The album of Dunkard Township churches on file at Cornerstone Genealogical Society has only this small photograph to show for St. Nicolas Greek Catholic Church in Newtown. Today you can find it across the street from Budapest Road, minus its steeple and cross, resided and repurposed. Very few parishioners are left to remember attending services there, but Juliann Wozniak, who went there as a kid, told me some of the back story that is part of her family history.
Maternal grandfather John Rohulick, who came to Bobtown from Eastern Europe and quit the mines to build a store, invited other ethnic Catholics to hold services in an upstairs room.
It wouldn’t be long before parishioners built St. Nicolas, with dozens of families in the congregation. Juliann remembers services and picnic lunches Mt. St. Macrina (near Uniontown) on Labor Day weekend to be with Byzantine Catholics from all over the country and beyond. Plus, Juliann added with a grin, it was a chance to eat real old school food like halupki and halushki. (Translation: Stuffed cabbage rolls and fried cabbage and noodles.)
St. Nicolas was a satellite of St. Mary Byzantine Catholic Church in Morgantown, WV and shared a priest. Due to dwindling attendance the church was de-consecrated in 1980 and Juliann thinks the Icons were taken to Mt. St. Macrina. Then the Eparchy – Greek for Diesis – put the building on the market.

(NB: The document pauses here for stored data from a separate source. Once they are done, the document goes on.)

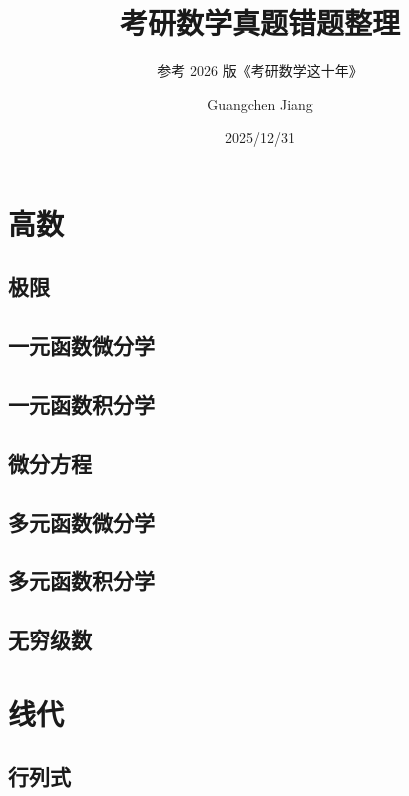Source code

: \documentclass[lang=cn,math=mtpro2,11pt,scheme=chinese]{elegantbook}
\title{考研数学真题错题整理}
\subtitle{参考 2026 版《考研数学这十年》}
\author{Guangchen Jiang}
\date{2025/12/31}
\begin{document}
\maketitle
\frontmatter

\tableofcontents

\mainmatter

\chapter{高数}

\section{极限}

\vspace{2em}

\section{一元函数微分学}

\vspace{2em}

\section{一元函数积分学}

\section{微分方程}

\section{多元函数微分学}

\section{多元函数积分学}

\section{无穷级数}

\chapter{线代}

\section{行列式}

\vspace{2em}
\end{document}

But Juliann hasn’t lost touch with her ancestral faith – she can still speak Church Slavonic, the medieval proto-Slavic language used in the chants and hymns of her childhood and she streams Divine Liturgy services online.
Plus, she knows how to make halushki the way her mother Julia and aunt Olga did.
“It’s easy. You boil cabbage and noodles then fry them. Even I can do it!”